Occurring at the bottom of my road, I couldn't ignore it, so I took some photos to record what felt like a truly significant moment for Taiwan, with 500,000 people taking to the streets, holding placards, banners and sunflowers.
I was amazed at how peaceful everything was. I saw no tension with police, who despite being hugely outnumbered were guarding exits, while students sat or stood in front of them with their arms linked, not pushing or abusing them. In turn, the police were not trying to kettle the protesters or intimidate them. They were there to protect the protesters, working very long hours. Whenever the police changed over to swap shifts, the protesters applauded them, and chanted "thank you for your efforts".
The police allowed food, water, blankets and wifi equipment into the main building, to make sure the protesters barricaded inside were well looked after.
Outside, supporters sent boxes of food, sunflowers, portaloos etc, so the whole site felt more like a marathon race day.

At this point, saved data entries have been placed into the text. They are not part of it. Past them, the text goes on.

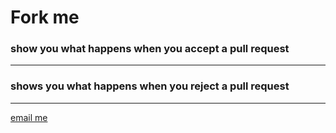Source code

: # Fork me
### show you what happens when you accept a pull request

***

### shows you what happens when you reject a pull request

***

[email me](mailto:sathvikakamra@gmail.com "click the link to email me personally")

Food stalls gave out bread and noodles, and people wandered among the crowd, giving out snacks, while the protesters sat in rows, listening to talks and chanting, leaving space between them so people could walk around easily.
The protest sites were not cut off; police allowed free movement, however they barricaded other buildings. Blankets and cloth were laid on the barbed wire, to ensure no one got hurt.
The agreement is now shuffling through various stages of review, forced by the protest, but what felt like a watershed was that the youth of the country realised what they could do when they felt their government didn't represent them.